By Terry Ward, CNN
(CNN) — I ask Andy Cory how he came to live on the remote South Pacific island of Niue tending hives abuzz with one of the world’s most isolated populations of honeybees.
A 100-square-mile dot on the map located roughly between the Cook Islands and Fiji and home to less than 2,000 people, Niue is way out there.
But the towering New Zealander in the paint-splattered bee suit, who answered an ad for a beekeeper in the late ’90s and is now known as the “Honeyman of Niue,” has questions for me and my travel companion, too.
“You’re the Instagram husband, right?” he asks Jake, the handsome man by my side with the physique of a lifelong surfer and the humility of someone who’s definitely not an Instagram husband.
“I know what that’s like. I’m one, too,” Cory jokes in a thick Kiwi drawl, glacier-blue eyes sparkling with a cheeky grin. “You just have to look wind-swept and stay interesting, right?”
Jake and I laugh.
No, no, we’re not together, we tell Cory.
Jake’s wife, Sandy, is one of my best friends. Jake also happens to be my ex-boyfriend’s best friend, I add.
Sandy is at home in New Zealand with their poodle and my husband is in Florida with our kids, I tell the Honeyman, who takes this news in stride.
Jake and I have known each other for 25 years.
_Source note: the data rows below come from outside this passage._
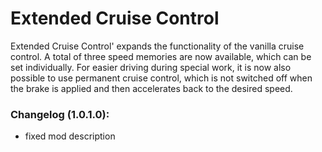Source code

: # Extended Cruise Control
Extended Cruise Control' expands the functionality of the vanilla cruise control.
A total of three speed memories are now available, which can be set individually.
For easier driving during special work, it is now also possible to use permanent cruise control, which is not switched off when the brake is applied and then accelerates back to the desired speed.

### Changelog (1.0.1.0):
- fixed mod description
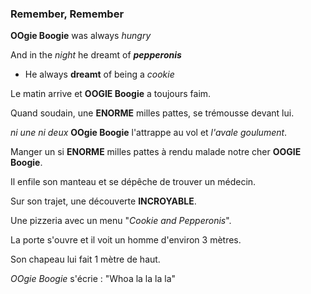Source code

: ### Remember, Remember
**OOgie Boogie** was always *hungry*

And in the *night* he dreamt of ***pepperonis***

- He always **dreamt** of being a *cookie*

Le matin arrive et **OOGIE Boogie** a toujours faim.

Quand soudain, une **ENORME** milles pattes, se trémousse devant lui. 

*ni une ni deux* **OOgie Boogie** l'attrappe au vol et *l'avale goulument*.

Manger un si **ENORME** milles pattes à rendu malade notre cher **OOGIE Boogie**.

Il enfile son manteau et se dépêche de trouver un médecin. 

Sur son trajet, une découverte **INCROYABLE**. 

Une pizzeria avec un menu "*Cookie and Pepperonis*".

La porte s'ouvre et il voit un homme d'environ 3 mètres. 

Son chapeau lui fait 1 mètre de haut.

*OOgie Boogie* s'écrie : "Whoa la la la la"


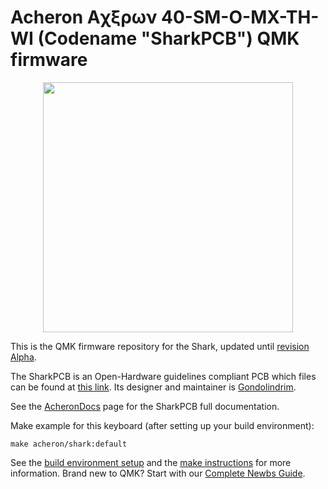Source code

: # Acheron Aχξρων 40-SM-O-MX-TH-WI (Codename "SharkPCB") QMK firmware

<p align="center">
  <img align="middle" src="https://raw.githubusercontent.com/Gondolindrim/acheronLibrary/master/graphics/acheronLong.png"  width="400"> 
</p>

This is the QMK firmware repository for the Shark, updated until [revision Alpha](https://github.com/Gondolindrim/SharkPCB/releases/tag/Alpha).

The SharkPCB is an Open-Hardware guidelines compliant PCB which files can be found at [this link](https://github.com/Gondolindrim/SharkPCB). Its designer and maintainer is [Gondolindrim](https://github.com/Gondolindrim).

See the [AcheronDocs](https://gondolindrim.github.io/AcheronDocs/shark/intro.html) page for the SharkPCB full documentation.

Make example for this keyboard (after setting up your build environment):

    make acheron/shark:default

See the [build environment setup](https://docs.qmk.fm/#/getting_started_build_tools) and the [make instructions](https://docs.qmk.fm/#/getting_started_make_guide) for more information. Brand new to QMK? Start with our [Complete Newbs Guide](https://docs.qmk.fm/#/newbs).
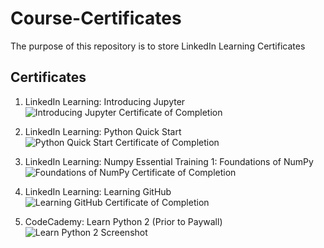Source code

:# Course-Certificates
The purpose of this repository is to store LinkedIn Learning Certificates

## Certificates ##

1. LinkedIn Learning: Introducing Jupyter ![Introducing Jupyter Certificate of Completion](https://user-images.githubusercontent.com/97469372/150204654-b2c45cd6-3cf2-4b68-bb16-c0dc5532eed7.png)

2. LinkedIn Learning: Python Quick Start ![Python Quick Start Certificate of Completion](https://user-images.githubusercontent.com/97469372/150382799-f28bf5c7-628f-4257-80b0-c411b0d36f29.png)

3. LinkedIn Learning: Numpy Essential Training 1: Foundations of NumPy ![Foundations of NumPy Certificate of Completion](https://user-images.githubusercontent.com/97469372/150389648-a6a300af-1a39-4c93-88fe-ec551fe435ac.png)
4. LinkedIn Learning: Learning GitHub ![Learning GitHub Certificate of Completion](https://user-images.githubusercontent.com/97469372/150392410-a873c34d-90fd-471e-8f1b-0e3be4fb7035.png)
5. CodeCademy: Learn Python 2 (Prior to Paywall) ![Learn Python 2 Screenshot](https://user-images.githubusercontent.com/97469372/150401125-2e6aa07f-dd4a-4425-9d1e-30ead40a8ada.png)




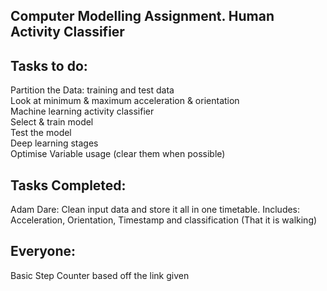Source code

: 
**Computer Modelling Assignment. Human Activity Classifier**
-------------------------------------------------------------------------------------------------------------
**Tasks to do:**
-------------------------------------------------------------------------------------------------------------
Partition the Data: training and test data <br>
Look at minimum & maximum acceleration & orientation <br>
Machine learning activity classifier <br>
Select & train model <br>
Test the model<br>
Deep learning stages <br>
Optimise Variable usage (clear them when possible) <br>



**Tasks Completed:**
-------------------------------------------------------------------------------------------------------------
Adam Dare: Clean input data and store it all in one timetable. Includes: Acceleration, Orientation, Timestamp and classification (That it is walking)
  
**Everyone:**
-------------------------------------------------------------------------------------------------------------
Basic Step Counter based off the link given
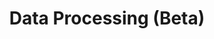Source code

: ---
title: Data Processing (Beta)
slug: data-processing
excerpt: How to run massive data operations using OVHcloud Data Processing platform 
sections: Concepts, Supported computing engines, Getting started, How to, Tutorial, API
---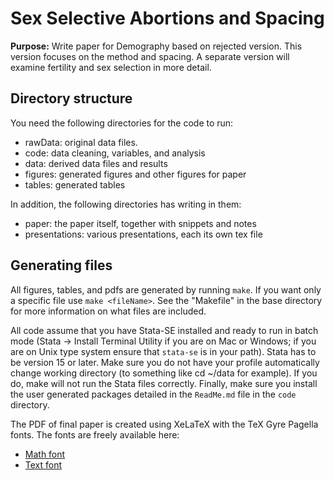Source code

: # Sex Selective Abortions and Spacing

**Purpose:** Write paper for Demography based on rejected version. 
This version focuses on the method and spacing.
A separate version will examine fertility and sex selection in more detail.

## Directory structure

You need the following directories for the code to run:

- rawData: original data files.
- code: data cleaning, variables, and analysis
- data: derived data files and results
- figures: generated figures and other figures for paper
- tables: generated tables

In addition, the following directories has writing in them:

- paper: the paper itself, together with snippets and notes
- presentations: various presentations, each its own tex file

##  Generating files

All figures, tables, and pdfs are generated by running `make`.
If you want only a specific file use `make <fileName>`.
See the "Makefile" in the base directory for more information 
on what files are included.

All code assume that you have Stata-SE installed and ready
to run in batch mode (Stata -> Install Terminal Utility if you
are on Mac or Windows; if you are on Unix type system ensure 
that `stata-se` is in your path).
Stata has to be version 15 or later.
Make sure you do not have your profile automatically change
working directory (to something like cd ~/data for example).
If you do, make will not run the Stata files correctly.
Finally, make sure you install the user generated packages detailed in the `ReadMe.md` 
file in the `code` directory.

The PDF of final paper is created using XeLaTeX with the TeX
Gyre Pagella fonts.
The fonts are freely available here:
- [Math font](http://www.gust.org.pl/projects/e-foundry/tg-math/index_html)
- [Text font](http://www.gust.org.pl/projects/e-foundry/tex-gyre/pagella)
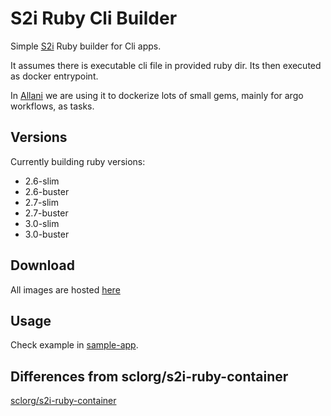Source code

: S2i Ruby Cli Builder
===============================

Simple [S2i](https://github.com/openshift/source-to-image) Ruby builder for Cli apps.

It assumes there is executable cli file in provided ruby dir. Its then executed as docker entrypoint.

In [Allani](https://allani.pl) we are using it to dockerize lots of small gems, mainly for argo workflows, as tasks.



Versions
---------
Currently building ruby versions:
- 2.6-slim
- 2.6-buster
- 2.7-slim
- 2.7-buster
- 3.0-slim
- 3.0-buster
                 
Download
-------------
All images are hosted [here](https://github.com/orgs/ALLANIPL/packages/container/package/s2i-ruby-cli)

Usage
---------
Check example in [sample-app](test/sample-app).


Differences from sclorg/s2i-ruby-container
---------------------
[sclorg/s2i-ruby-container](https://github.com/sclorg/s2i-ruby-container/)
We’ve traveled together — as a foursome, with Sandy and my ex, Chris — on many occasions, but it’s my first time vacationing alone with Jake.
“Well, that’s very contemporary of you all,” Cory says.
A platonic vacation in a South Pacific paradise
Jake and I found ourselves alone together on this atoll that rises steeply from the South Pacific Ocean then flattens across the top, like a birthday cake, because we had a few things in common — both with each other and the planeload of passengers on our flight.
The only commercial flights to Niue, a self-governing nation in free-association with New Zealand, arrive from Auckland, 1,340 miles to the southwest, on Air New Zealand.
Our flight was giddy with tourists, mostly New Zealanders, who’d come for the chance to snorkel with humpback whales that migrate within yards of the island’s cliff-lined flanks every year between July and September on their journey north from Antarctica.
That’s when Niue’s glimmer of a tourist season, which coincides with winter in the Southern Hemisphere, springs into high gear. The sight of spouting and fluking humpbacks from the oceanfront deck at the island’s lone hotel, Scenic Matavai Resort, is so common that a “whale bell” gets jangled nearly nonstop to alert guests to look up from their cocktails and poolside lounge chairs.
For as long as we could both remember, Jake and I, both ocean lovers (he’s a lifelong surfer and I’m a lifelong scuba diver), had longed to swim with whales.
And during the incredible — and utterly platonic — week I spent traveling with a married man as a married woman in the company of more humpbacks than we could count, I found myself wishing such a travel arrangement could be more commonplace in our contemporary times.